Page 104 of Dawn of Hope
His voice drops even lower. “I’m worried that there may be a day where I go but can’t come back.”
“No,” I say furiously. “There has to be a way. Maybe the island just refills it once it gets down? This place is magic. What is stopping it from replenishing on its own?”
“Do we want to take that chance?”
I release a frustrated sigh. “No, of course not.”
It is impossible that the island would just cease helping people from the kingdoms because the dust had run out. That would mean that no one else could ever visit Dawnlin and everyone already here would be…
“Trapped,” I breathe, my eyes glazing over and unable to focus.
“What?” Dane asks. He places a finger under my chin and lifts slightly so I am looking into his face.
I clear my throat and try again. “If there is no more dust, all of us here, we’ll be trapped. It won’t matter if we find the cure or not. There will be no way to get home without it.”
“That would put an end to Dawnlin. We can’t let that happen.”
I gaze into the pouch at the small amount of dust at the bottom. “How much do you think is left? How many trips will that get you?”
“There and back, maybe three? Or four? It’s just an estimate. I can’t be exact. It takes more dust if there are more people.”
I nod. “Okay, then we need to keep searching for the cure, butalso try to find out if there is any information on how to replenish it. Maybe the previous Guardian kept notes or journals? Have you found anything like that?”
He shakes his head. “I haven’t looked, but we could try.”
“We have to try. We can’t strand everyone here. It was a choice before, choosing to stay, but if we run out, then that choice is taken from everyone.”
He cracks a smirk. “Just like old times, trying to find answers hidden away in old books.” I roll my eyes, not wanting to recall his deception early in our relationship.
Now I’m the one being deceptive.
He pulls the strings, closing the pouch. The glow disappears, and he hooks it back to his belt. “We need to keep this between us. I don’t want to spread panic among the Voyagers.”
“Absolutely,” I reassure him.
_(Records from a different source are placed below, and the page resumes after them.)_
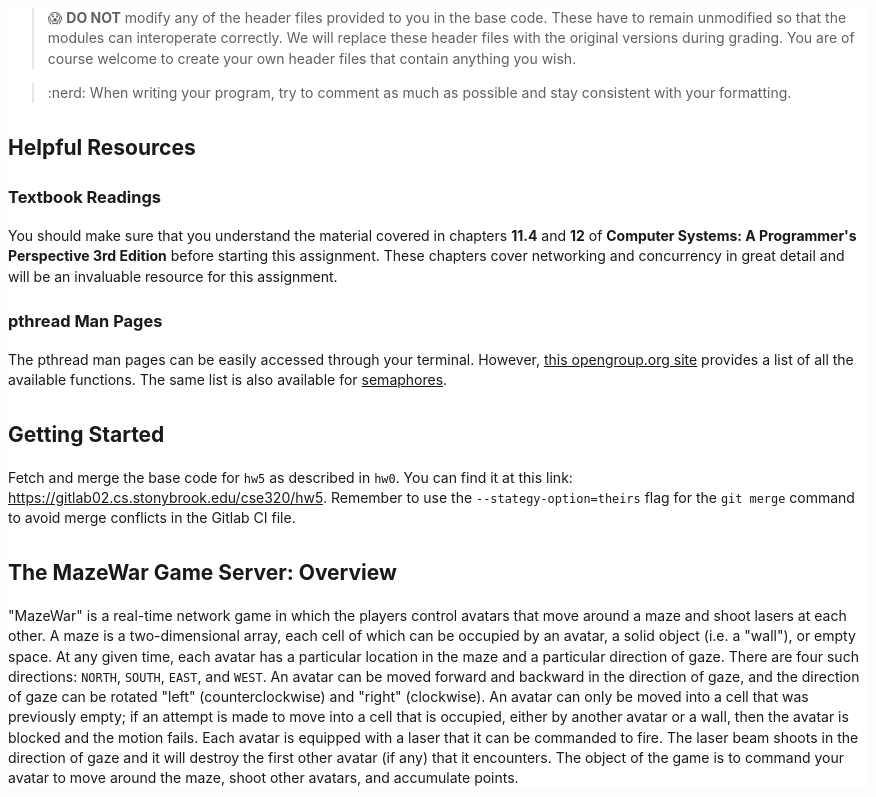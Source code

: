 > :scream: **DO NOT** modify any of the header files provided to you in the base code.
> These have to remain unmodified so that the modules can interoperate correctly.
> We will replace these header files with the original versions during grading.
> You are of course welcome to create your own header files that contain anything
> you wish.

> :nerd: When writing your program, try to comment as much as possible
> and stay consistent with your formatting.

## Helpful Resources

### Textbook Readings

You should make sure that you understand the material covered in
chapters **11.4** and **12** of **Computer Systems: A Programmer's
Perspective 3rd Edition** before starting this assignment.  These
chapters cover networking and concurrency in great detail and will be
an invaluable resource for this assignment.

### pthread Man Pages

The pthread man pages can be easily accessed through your terminal.
However, [this opengroup.org site](http://pubs.opengroup.org/onlinepubs/7908799/xsh/pthread.h.html)
provides a list of all the available functions.  The same list is also
available for [semaphores](http://pubs.opengroup.org/onlinepubs/7908799/xsh/semaphore.h.html).

## Getting Started

Fetch and merge the base code for `hw5` as described in `hw0`. You can
find it at this link: https://gitlab02.cs.stonybrook.edu/cse320/hw5.
Remember to use the `--stategy-option=theirs` flag for the `git merge`
command to avoid merge conflicts in the Gitlab CI file.

## The MazeWar Game Server: Overview

"MazeWar" is a real-time network game in which the players control avatars
that move around a maze and shoot lasers at each other.
A maze is a two-dimensional array, each cell of which can be occupied by
an avatar, a solid object (i.e. a "wall"), or empty space.
At any given time, each avatar has a particular location in the maze and a 
particular direction of gaze.  There are four such directions: `NORTH`,
`SOUTH`, `EAST`, and `WEST`.  An avatar can be moved forward and backward
in the direction of gaze, and the direction of gaze can be rotated "left"
(counterclockwise) and "right" (clockwise).  An avatar can only be moved
into a cell that was previously empty; if an attempt is made to move into
a cell that is occupied, either by another avatar or a wall, then the
avatar is blocked and the motion fails.
Each avatar is equipped with a laser that it can be commanded to fire.
The laser beam shoots in the direction of gaze and it will destroy the
first other avatar (if any) that it encounters.
The object of the game is to command your avatar to move around the maze,
shoot other avatars, and accumulate points.
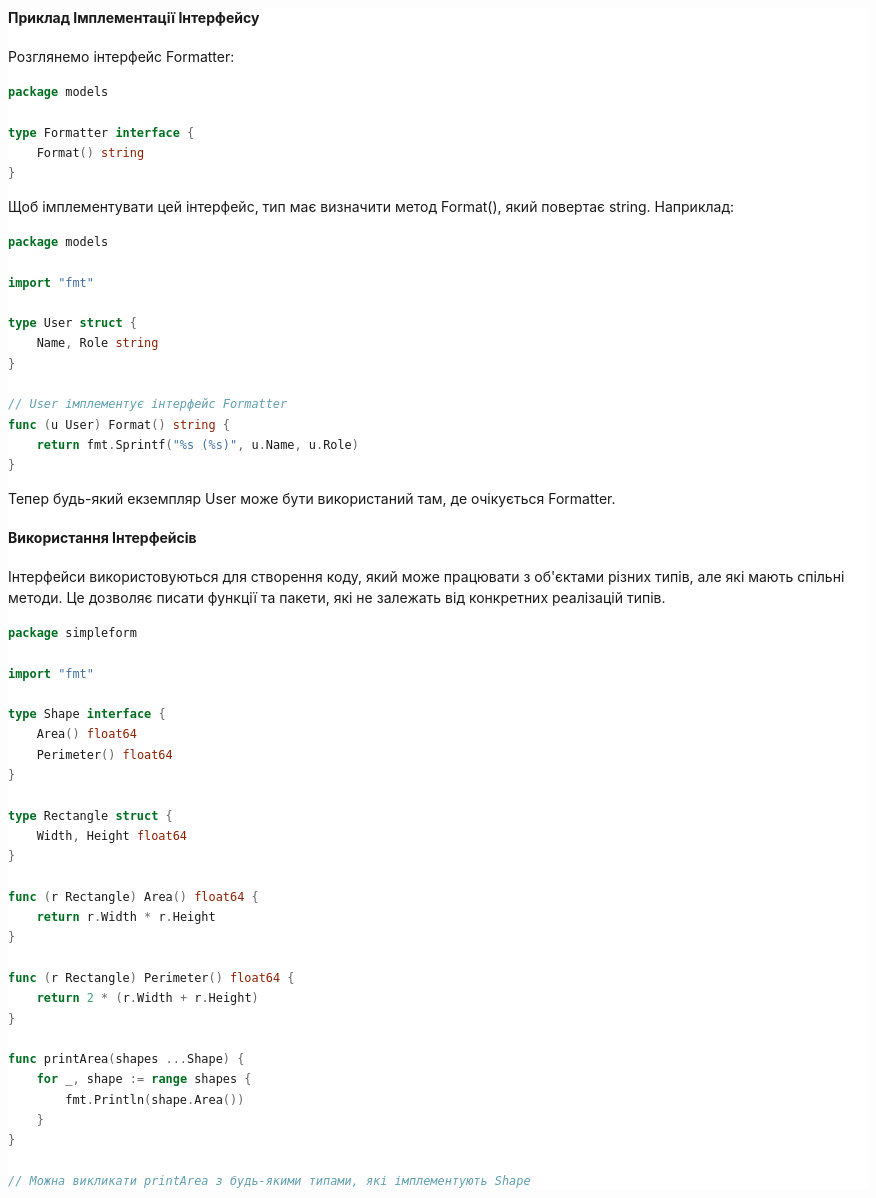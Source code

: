 #### Приклад Імплементації Інтерфейсу

Розглянемо інтерфейс Formatter:

```go
package models

type Formatter interface {
	Format() string
}
```

Щоб імплементувати цей інтерфейс, тип має визначити метод Format(), який повертає string. Наприклад:

```go
package models

import "fmt"

type User struct {
	Name, Role string
}

// User імплементує інтерфейс Formatter
func (u User) Format() string {
	return fmt.Sprintf("%s (%s)", u.Name, u.Role)
}
```

Тепер будь-який екземпляр User може бути використаний там, де очікується Formatter.

#### Використання Інтерфейсів

Інтерфейси використовуються для створення коду, який може працювати з об'єктами різних типів, але які мають спільні
методи. Це дозволяє писати функції та пакети, які не залежать від конкретних реалізацій типів.

```go
package simpleform

import "fmt"

type Shape interface {
	Area() float64
	Perimeter() float64
}

type Rectangle struct {
	Width, Height float64
}

func (r Rectangle) Area() float64 {
	return r.Width * r.Height
}

func (r Rectangle) Perimeter() float64 {
	return 2 * (r.Width + r.Height)
}

func printArea(shapes ...Shape) {
	for _, shape := range shapes {
		fmt.Println(shape.Area())
	}
}

// Можна викликати printArea з будь-якими типами, які імплементують Shape
```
I don’t want to deal with the potential fallout of everyone being trapped on the island, either. I don’t even want to think about it myself.
“Good.”
Despite our plan, I know I am going to be worried all night, reeling with the thought of being here forever.
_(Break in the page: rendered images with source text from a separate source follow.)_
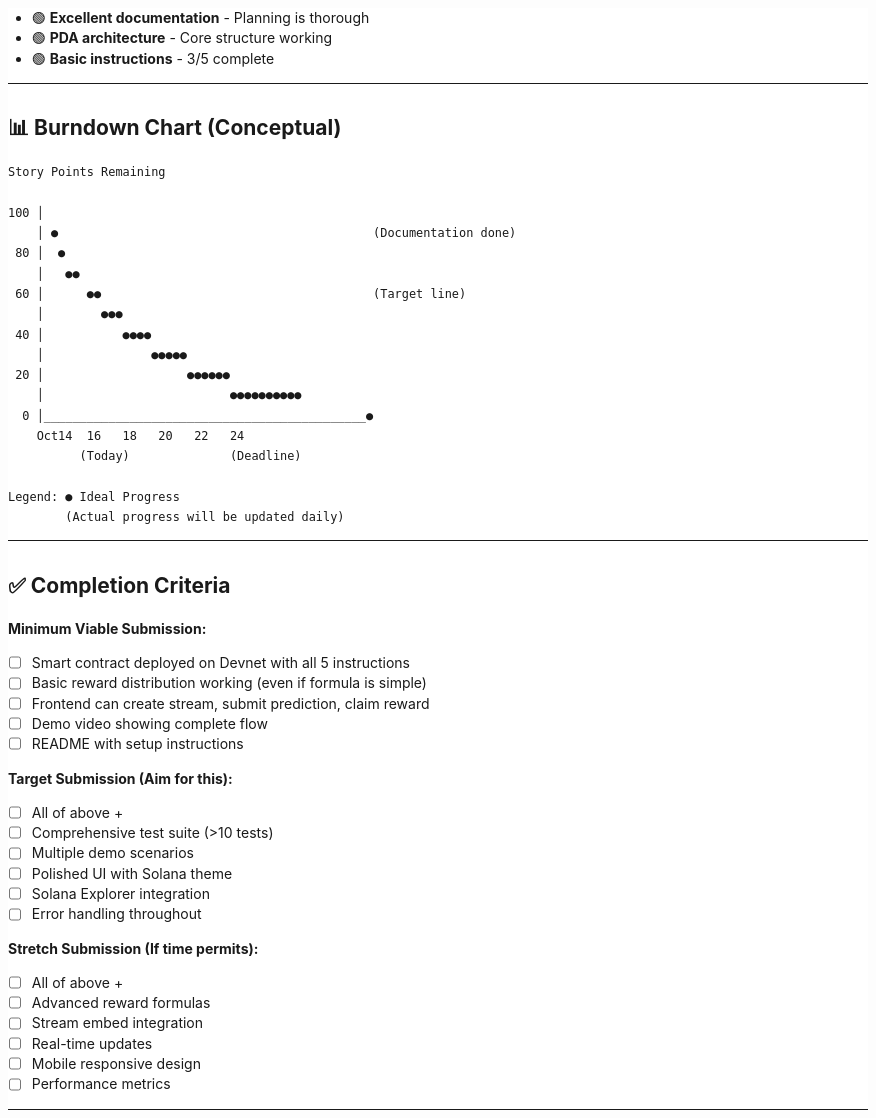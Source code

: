 - 🟢 **Excellent documentation** - Planning is thorough
- 🟢 **PDA architecture** - Core structure working
- 🟢 **Basic instructions** - 3/5 complete

---

## 📊 Burndown Chart (Conceptual)

```
Story Points Remaining

100 │                                              
    │ ●                                            (Documentation done)
 80 │  ●                                           
    │   ●●                                         
 60 │      ●●                                      (Target line)
    │        ●●●                                   
 40 │           ●●●●                               
    │               ●●●●●                          
 20 │                    ●●●●●●                    
    │                          ●●●●●●●●●●          
  0 │_____________________________________________●
    Oct14  16   18   20   22   24
          (Today)              (Deadline)

Legend: ● Ideal Progress
        (Actual progress will be updated daily)
```

---

## ✅ Completion Criteria

**Minimum Viable Submission:**
- [ ] Smart contract deployed on Devnet with all 5 instructions
- [ ] Basic reward distribution working (even if formula is simple)
- [ ] Frontend can create stream, submit prediction, claim reward
- [ ] Demo video showing complete flow
- [ ] README with setup instructions

**Target Submission (Aim for this):**
- [ ] All of above +
- [ ] Comprehensive test suite (>10 tests)
- [ ] Multiple demo scenarios
- [ ] Polished UI with Solana theme
- [ ] Solana Explorer integration
- [ ] Error handling throughout

**Stretch Submission (If time permits):**
- [ ] All of above +
- [ ] Advanced reward formulas
- [ ] Stream embed integration
- [ ] Real-time updates
- [ ] Mobile responsive design
- [ ] Performance metrics

---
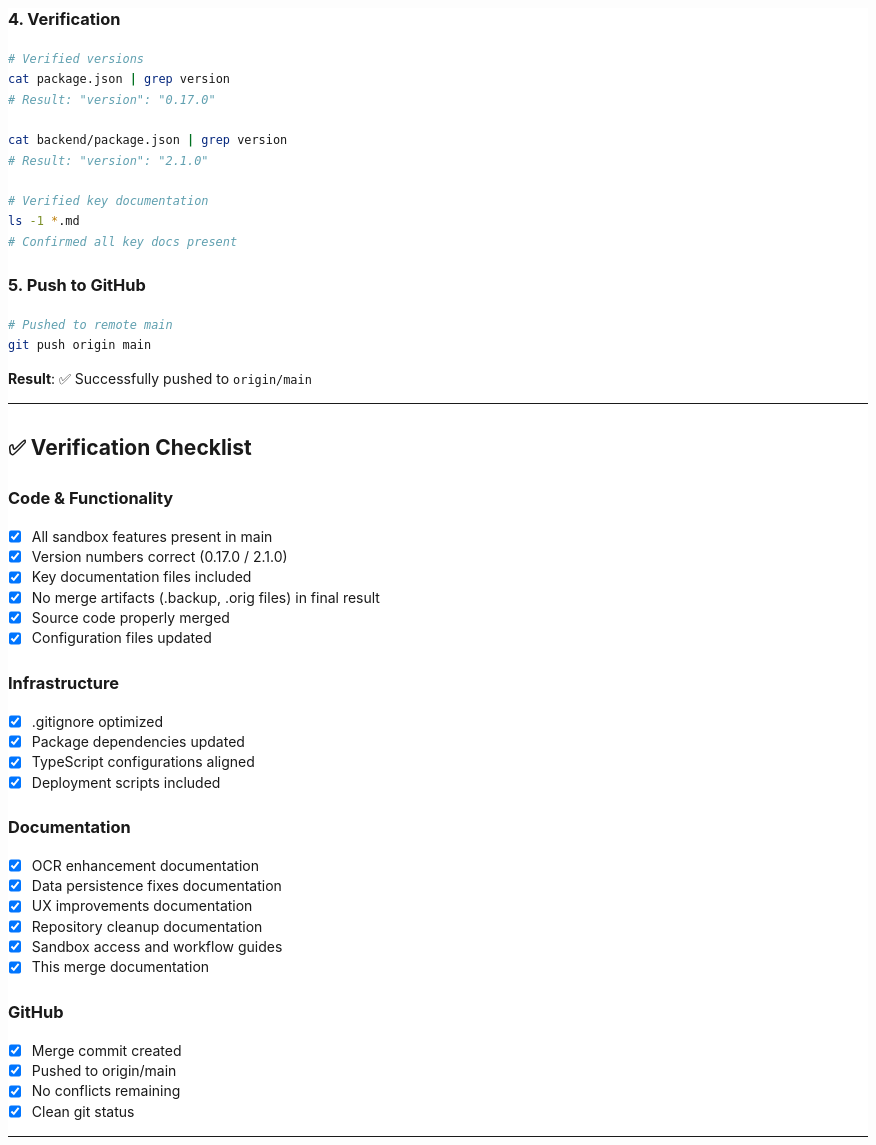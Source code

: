 ### 4. Verification
```bash
# Verified versions
cat package.json | grep version
# Result: "version": "0.17.0"

cat backend/package.json | grep version
# Result: "version": "2.1.0"

# Verified key documentation
ls -1 *.md
# Confirmed all key docs present
```

### 5. Push to GitHub
```bash
# Pushed to remote main
git push origin main
```

**Result**: ✅ Successfully pushed to `origin/main`

---

## ✅ Verification Checklist

### Code & Functionality
- [x] All sandbox features present in main
- [x] Version numbers correct (0.17.0 / 2.1.0)
- [x] Key documentation files included
- [x] No merge artifacts (.backup, .orig files) in final result
- [x] Source code properly merged
- [x] Configuration files updated

### Infrastructure
- [x] .gitignore optimized
- [x] Package dependencies updated
- [x] TypeScript configurations aligned
- [x] Deployment scripts included

### Documentation
- [x] OCR enhancement documentation
- [x] Data persistence fixes documentation
- [x] UX improvements documentation
- [x] Repository cleanup documentation
- [x] Sandbox access and workflow guides
- [x] This merge documentation

### GitHub
- [x] Merge commit created
- [x] Pushed to origin/main
- [x] No conflicts remaining
- [x] Clean git status

---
As if enough hadn’t already happened today.
Dane gives me a sweet but heated goodnight kiss before heading back to his side. I don’t see Lilly on the climb up to my bunk and assume she took one farther down. I sit down on my bed and reach in my shirt to pull out the map. This small thing could have made tonight end much differently. I toss it onto the shelf and lay on my side.
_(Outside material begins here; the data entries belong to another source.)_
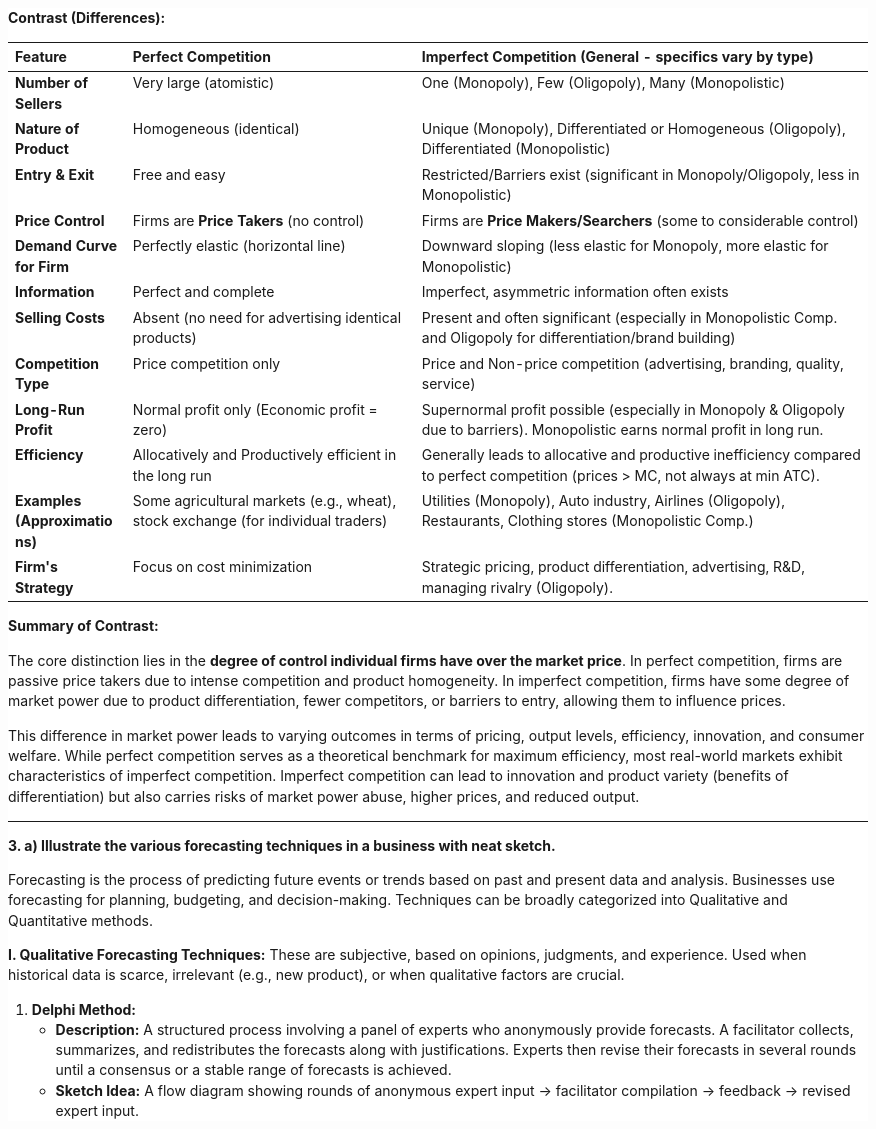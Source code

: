 **Contrast (Differences):**

| Feature                 | Perfect Competition                             | Imperfect Competition (General - specifics vary by type) |
| :---------------------- | :-------------------------------------------- | :------------------------------------------------------- |
| **Number of Sellers**   | Very large (atomistic)                      | One (Monopoly), Few (Oligopoly), Many (Monopolistic)     |
| **Nature of Product**   | Homogeneous (identical)                       | Unique (Monopoly), Differentiated or Homogeneous (Oligopoly), Differentiated (Monopolistic) |
| **Entry & Exit**        | Free and easy                                 | Restricted/Barriers exist (significant in Monopoly/Oligopoly, less in Monopolistic) |
| **Price Control**       | Firms are **Price Takers** (no control)       | Firms are **Price Makers/Searchers** (some to considerable control) |
| **Demand Curve for Firm** | Perfectly elastic (horizontal line)           | Downward sloping (less elastic for Monopoly, more elastic for Monopolistic) |
| **Information**         | Perfect and complete                          | Imperfect, asymmetric information often exists          |
| **Selling Costs**       | Absent (no need for advertising identical products) | Present and often significant (especially in Monopolistic Comp. and Oligopoly for differentiation/brand building) |
| **Competition Type**    | Price competition only                        | Price and Non-price competition (advertising, branding, quality, service) |
| **Long-Run Profit**     | Normal profit only (Economic profit = zero) | Supernormal profit possible (especially in Monopoly & Oligopoly due to barriers). Monopolistic earns normal profit in long run. |
| **Efficiency**          | Allocatively and Productively efficient in the long run | Generally leads to allocative and productive inefficiency compared to perfect competition (prices > MC, not always at min ATC). |
| **Examples (Approximations)** | Some agricultural markets (e.g., wheat), stock exchange (for individual traders) | Utilities (Monopoly), Auto industry, Airlines (Oligopoly), Restaurants, Clothing stores (Monopolistic Comp.) |
| **Firm's Strategy**     | Focus on cost minimization                    | Strategic pricing, product differentiation, advertising, R&D, managing rivalry (Oligopoly). |

**Summary of Contrast:**

The core distinction lies in the **degree of control individual firms have over the market price**. In perfect competition, firms are passive price takers due to intense competition and product homogeneity. In imperfect competition, firms have some degree of market power due to product differentiation, fewer competitors, or barriers to entry, allowing them to influence prices.

This difference in market power leads to varying outcomes in terms of pricing, output levels, efficiency, innovation, and consumer welfare. While perfect competition serves as a theoretical benchmark for maximum efficiency, most real-world markets exhibit characteristics of imperfect competition. Imperfect competition can lead to innovation and product variety (benefits of differentiation) but also carries risks of market power abuse, higher prices, and reduced output.

---

**3. a) Illustrate the various forecasting techniques in a business with neat sketch.**

Forecasting is the process of predicting future events or trends based on past and present data and analysis. Businesses use forecasting for planning, budgeting, and decision-making. Techniques can be broadly categorized into Qualitative and Quantitative methods.

**I. Qualitative Forecasting Techniques:**
These are subjective, based on opinions, judgments, and experience. Used when historical data is scarce, irrelevant (e.g., new product), or when qualitative factors are crucial.

1.  **Delphi Method:**
    *   **Description:** A structured process involving a panel of experts who anonymously provide forecasts. A facilitator collects, summarizes, and redistributes the forecasts along with justifications. Experts then revise their forecasts in several rounds until a consensus or a stable range of forecasts is achieved.
    *   **Sketch Idea:** A flow diagram showing rounds of anonymous expert input -> facilitator compilation -> feedback -> revised expert input.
Today was a nightmare. I hadn’t even told Dane everything that had happened. I doubt Storm would keep it from him, but that was the least of my worries. My mind is elsewhere.
Had I been trying to force things with Dane tonight, doing anything to erase the guilt? Did the touch of the man in the cave really affect me that much?
I huff angrily and roll onto my back, staring at the stars blinking in the sky.
I don’t want to admit to myself that maybe the map stopping anything from happening tonight was for the best. I care for him, and he for me, but I don’t want to be with him in that way if it is tinged with guilt and other emotions.
That isn’t what I want.
I fall asleep trying to put the thoughts out of my mind, willing my body not to feel the desire that had been coursing through me today, and ignoring the voice in the back of my head that keeps reminding me it wasn’t for Dane.
CHAPTER FORTY
The next few days pass in a haze. I spend most of them alone, trying to work past my emotions and clear my head, using searching as a distraction. I know Dane isn’t leaving the island any time soon unless he is called and has no choice, but it feels like I am avoiding him.